European Commission proposals for the reform of the EU VAT system
On 4 October 2017, the European Commission published proposals for a series of key reforms to improve and modernise the VAT system by creating a new ‘definitive VAT system’. The focus of the proposals is on tackling VAT fraud, with the proposals aiming to reduce the amount lost to cross-border VAT fraud by 80% or around €40 billion annually. The EU is also looking to make the VAT system more robust and simpler while reducing the possible ‘distortions of competition’ associated with non-harmonised VAT rates.
- Tackling VAT fraud: VAT would be charged on cross-border trade between businesses. Currently, this type of trade is exempt from VAT.
- One Stop Shop: VAT obligations for companies that sell cross-border will be simplified. This concept is already familiar in cross-border trade.
- Greater consistency: a move to the ‘destination’ principle where the final amount of VAT is paid to the final consumer’s member state at the applicable rate.
- Less red tape: simplification of the invoicing rules to enable sellers to issue invoices in compliance with their local rules, even when the underlying supply is cross-border.
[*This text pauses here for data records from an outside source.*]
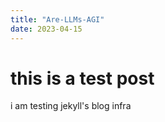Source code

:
 ```yaml
---
title: "Are-LLMs-AGI"
date: 2023-04-15
---
```


<h1>this is a test post</h1>
<p>i am testing jekyll's blog infra</p>
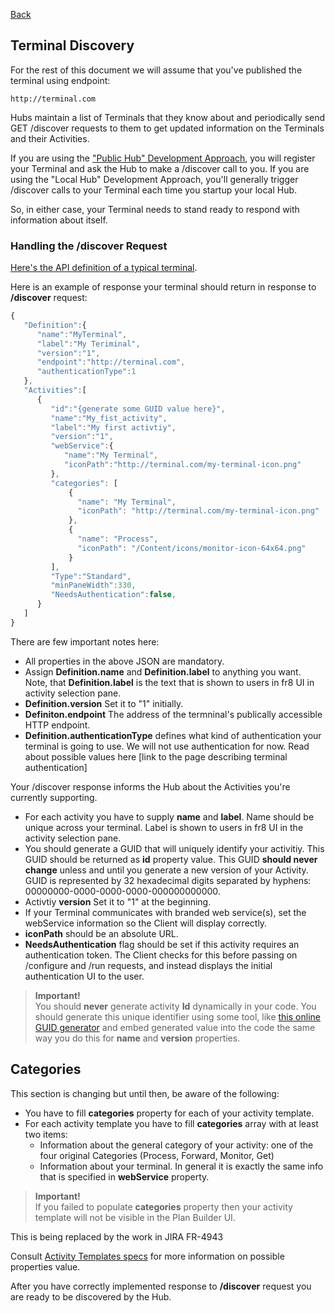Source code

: [Back](https://github.com/Fr8org/Fr8Core/blob/master/Docs/ForDevelopers/DevelopmentGuides/PlatformIdependentTerminalDeveloperGuide.md)


## Terminal Discovery

For the rest of this document we will assume that you've published the terminal using endpoint: 

	http://terminal.com
	
Hubs maintain a list of Terminals that they know about and periodically send GET /discover requests to them to get updated information on the Terminals and their Activities.

If you are using the ["Public Hub" Development Approach](https://github.com/Fr8org/Fr8Core/blob/master/Docs/ForDevelopers/DevelopmentGuides/ChoosingADevelopmentApproach.md), you will register your Terminal and ask the Hub to make a /discover call to you. If you are using the "Local Hub" Development Approach, you'll generally trigger /discover calls to your Terminal each time you startup your local Hub.

So, in either case, your Terminal needs to stand ready to respond with information about itself.

### Handling the /discover Request

[Here's the API definition of a typical terminal](https://terminalfr8core.fr8.co/swagger/ui/index#!/Terminal/Terminal_Get). 

Here is an example of response your terminal should return in response to **/discover** request:
```javascript
{
   "Definition":{
      "name":"MyTerminal",
      "label":"My Teriminal",
      "version":"1",
      "endpoint":"http://terminal.com",
      "authenticationType":1
   },
   "Activities":[
      {
 		 "id":"{generate some GUID value here}",
         "name":"My_fist_activity",
         "label":"My first activtiy",
         "version":"1",
         "webService":{
            "name":"My Terminal",
            "iconPath":"http://terminal.com/my-terminal-icon.png"
         },
         "categories": [
	         {
	           "name": "My Terminal",
	           "iconPath": "http://terminal.com/my-terminal-icon.png"
	         },
	         {
	           "name": "Process",
	           "iconPath": "/Content/icons/monitor-icon-64x64.png"
	         }
         ],
         "Type":"Standard",
         "minPaneWidth":330,
         "NeedsAuthentication":false,
      }
   ]
}
```

There are few important notes here:
* All properties in the above JSON are mandatory.
* Assign **Definition.name** and **Definition.label** to anything you want. Note, that **Definition.label** is the text that is shown to users in fr8 UI in activity selection pane.
* **Definition.version**  Set it to "1" initially. 
* **Definiton.endpoint** The address of the termninal's publically accessible HTTP endpoint. 
* **Definition.authenticationType** defines what kind of authentication your terminal is going to use. We will not use authentication for now. Read about possible values here [link to the page describing terminal authentication]
 
Your /discover response informs the Hub about the Activities you're currently supporting. 

* For each activity you have to supply **name** and **label**. Name should be unique across your terminal. Label is shown to users in fr8 UI in the activity selection pane. 
* You should generate a GUID that will uniquely identify your activitiy. This GUID should be returned as **id** property value. This GUID **should never change** unless and until you generate a new version of your Activity. GUID is represented by 32 hexadecimal digits separated by hyphens: 00000000-0000-0000-0000-000000000000.
* Activtiy **version** Set it to "1" at the beginning.
* If your Terminal communicates with branded web service(s), set the webService information so the Client will display correctly.
* **iconPath** should be an absolute URL. 
* **NeedsAuthentication** flag should be set if this activity requires an authentication token. The Client checks for this before passing on /configure and /run requests, and instead displays the initial authentication UI to the user. 

> **Important!**  
> You should **never** generate activity **Id** dynamically in your code. You should generate this unique identifier using some tool, like [this online GUID generator](https://www.guidgenerator.com/) and embed generated value into the code the same way you do this for **name** and **version** properties.  

Categories
---------------

This section is changing but until then, be aware of the following:  
* You have to fill **categories** property for each of your activity template.
* For each activity template you have to fill **categories** array with at least two items:
	* Information about the general category of your activity: one of the four original Categories (Process, Forward, Monitor, Get)
	* Information about your terminal. In general it is exactly the same info that is specified in **webService** property.

> **Important!**  
> If you failed to populate **categories** property then your activity template will not be visible in the Plan Builder UI.

This is being replaced by the work in JIRA FR-4943

Consult [Activity Templates specs](https://github.com/Fr8org/Fr8Core/blob/master/Docs/ForDevelopers/Objects/ActivityTemplates.md) for more information on possible properties value.

After you have correctly implemented response to **/discover** request you are ready to be discovered by the Hub.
Although the EU is trying to establish an EU-wide system which can ‘keep pace with today’s digital and mobile economy’, it is not proposing any new tax charges specifically addressing the taxation of the digital economy. The proposals also introduce the notion of a ‘certified taxable person’ (CTP). Provided that companies meet certain criteria, they will be able to obtain EU-wide certification as ‘a reliable VAT taxpayer’. Once certified, both they and the companies that do business with them will enjoy a number of simplified procedures for the declaration and payment of cross-border VAT. These proposals require unanimous agreement from all member states in the Council before they can enter into force. The intention is that four ‘quick fixes’ (available only to CTPs) will come into force by 2019 – these are: Simplification of VAT rules for call-off stock. CTPs will no longer need to register and pay VAT in another member state when they store goods there.
- Simplification for elements of chain transactions by CTPs which don’t involve the physical movement of goods, for example where there is a sales chain, but physically the goods move directly from the original seller to the final buyer.
- Harmonized and uniform rules making it easier for CTP traders to prove that goods have been transported from one EU country to another.
- Clarification that, in addition to proof of transport, the VAT number of the commercial partners recorded in the electronic EU VAT-number verification system (VIES) is required for the cross-border VAT exemption to be applied under the current rules. These short-term measures are intended to improve the day-to-day functioning of the current VAT system until the implementation of the definitive VAT system, planned for 2022.
The proposals only apply to transactions within the EU. Assuming the UK leaves the EU before 2022, the proposals will not apply to the UK, unless the UK is able to negotiate a special status with the EU which adopts them.